In this article, we’ll take a deep dive into the deduction management process. We’ll teach you why managing deductions are crucial to your business, how an effective process works, common problems businesses face, and how to steer clear of major snags. 

Why It’s Important to Manage Deductions

Deductions are a normal part of business, but that doesn’t mean they don’t take some effort to properly manage. Food product brands are more likely to deal with deductions than other industries, which means plenty of chargebacks or short pays could come through your accounts pipeline every day. If there’s no process in place for evaluating and resolving deductions individually, then they could start causing disruptions to your cash flow and overall operating profits.

There are three main types of deductions for any business:

  1. Intentional deductions are sales-related and include deductions taken for things like advertising, promotions, allowances, and markdowns. These deductions are considered the cost of doing business and are almost always legitimate, so opportunities for recovering your money are unlikely.

  2. Preventable deductions are usually associated with compliance issues, such as supply chain problems like shortages or late pickups or deliveries, or products shipped short-coded. These deductions are easy to stop, and a quick self-audit can help you pinpoint the area in your operation that’s breaking down. Depending on the circumstances, there are typically opportunities to recover some costs from these deductions and prevent future claims by adjusting your process.

  3. Unauthorized deductions are typically customer deductions. They can occur when customers pay outside of their original invoice terms, there are errors on inbound goods, or there are chargebacks outside the scope of the distribution agreement. You should aim to recover 100% of these deductions.

As you can see, there are numerous ways that deductions, whether “authorized” or “unauthorized,” can impact your business.

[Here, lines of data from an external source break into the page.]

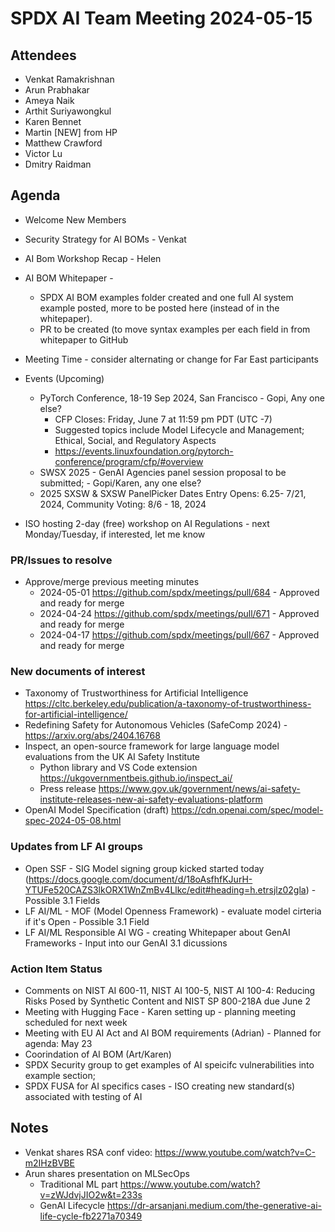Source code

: # SPDX AI Team Meeting 2024-05-15

## Attendees

- Venkat Ramakrishnan
- Arun Prabhakar
- Ameya Naik
- Arthit Suriyawongkul
- Karen Bennet
- Martin [NEW] from HP
- Matthew Crawford
- Victor Lu
- Dmitry Raidman

## Agenda

- Welcome New Members
- Security Strategy for AI BOMs - Venkat
- AI Bom Workshop Recap - Helen
- AI BOM Whitepaper - 
    - SPDX AI BOM examples folder created and one full AI system example posted,
      more to be posted here (instead of in the whitepaper). 
   - PR to be created (to move syntax examples per each field in from whitepaper to GitHub
- Meeting Time - consider alternating or change for Far East participants

- Events (Upcoming)
  - PyTorch Conference, 18-19 Sep 2024, San Francisco - Gopi, Any one else?
    - CFP Closes: Friday, June 7 at 11:59 pm PDT (UTC -7)
    - Suggested topics include Model Lifecycle and Management; Ethical, Social, and Regulatory Aspects
    - https://events.linuxfoundation.org/pytorch-conference/program/cfp/#overview
  -  SWSX 2025 - GenAI Agencies panel session proposal  to be submitted; - Gopi/Karen, any one else?  
    - 2025 SXSW & SXSW PanelPicker Dates  Entry Opens: 6.25- 7/21, 2024,  Community Voting: 8/6 - 18, 2024
- ISO hosting 2-day (free) workshop on AI Regulations - next Monday/Tuesday, if interested, let me know

### PR/Issues to resolve

- Approve/merge previous meeting minutes
  - 2024-05-01 https://github.com/spdx/meetings/pull/684 - Approved and ready for merge
  - 2024-04-24 https://github.com/spdx/meetings/pull/671 - Approved and ready for merge
  - 2024-04-17 https://github.com/spdx/meetings/pull/667 - Approved and ready for merge

### New documents of interest

- Taxonomy of Trustworthiness for Artificial Intelligence
  https://cltc.berkeley.edu/publication/a-taxonomy-of-trustworthiness-for-artificial-intelligence/
- Redefining Safety for Autonomous Vehicles (SafeComp 2024) - https://arxiv.org/abs/2404.16768
- Inspect, an open-source framework for large language model evaluations from the UK AI Safety Institute
  - Python library and VS Code extension https://ukgovernmentbeis.github.io/inspect_ai/
  - Press release https://www.gov.uk/government/news/ai-safety-institute-releases-new-ai-safety-evaluations-platform
- OpenAI Model Specification (draft) https://cdn.openai.com/spec/model-spec-2024-05-08.html

### Updates from LF AI groups

- Open SSF - SIG Model signing group kicked started today (https://docs.google.com/document/d/18oAsfhfKJurH-YTUFe520CAZS3lkORX1WnZmBv4Llkc/edit#heading=h.etrsjlz02gla) - Possible 3.1 Fields
- LF AI/ML -  MOF (Model Openness Framework) - evaluate model cirteria if it's Open - Possible 3.1 Field
- LF AI/ML Responsible AI WG - creating Whitepaper about GenAI  Frameworks - Input into our GenAI 3.1 dicussions

### Action Item Status

- Comments on NIST AI 600-11,  NIST AI 100-5,  NIST AI 100-4: Reducing Risks Posed by Synthetic Content
and NIST SP 800-218A due June 2
- Meeting with Hugging Face - Karen setting up - planning meeting scheduled for next week
- Meeting with EU AI Act and AI BOM requirements (Adrian) - Planned for agenda:  May 23
- Coorindation of AI BOM  (Art/Karen)
- SPDX Security group to get examples of AI speicifc vulnerabilities into example section;  
- SPDX FUSA for AI specifics cases - ISO creating new standard(s) associated with testing of AI

## Notes

- Venkat shares RSA conf video: https://www.youtube.com/watch?v=C-m2IHzBVBE
- Arun shares presentation on MLSecOps
  - Traditional ML part https://www.youtube.com/watch?v=zWJdvjJIO2w&t=233s
  - GenAI Lifecycle https://dr-arsanjani.medium.com/the-generative-ai-life-cycle-fb2271a70349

And when it costs businesses an average of $97 to resolve a single deduction, you want to make sure you aren’t leaving room for too many to come through your pipeline.

Understanding an Effective Deduction Management Process

You can use data from your current deduction management process to help you find where you need to improve. It can show you which part of your system is causing confusion. Maybe your accounts receivable documentation is missing important information or there are compliance issues you weren’t aware of.

No matter what issues you find, to have an effective deduction management process, you’ll need your teams to be cross-functional. When everyone is working together toward the same goal, it becomes much easier to resolve deductions without losing money unnecessarily.

Customers might short pay or request deductions for a number of reasons, including:

  • Damaged goods
  • Billing errors
  • Shortage in shipments
  • Promotions
  • Allowances outlined in the contract (i.e. spoils, marketing, payment terms, etc.)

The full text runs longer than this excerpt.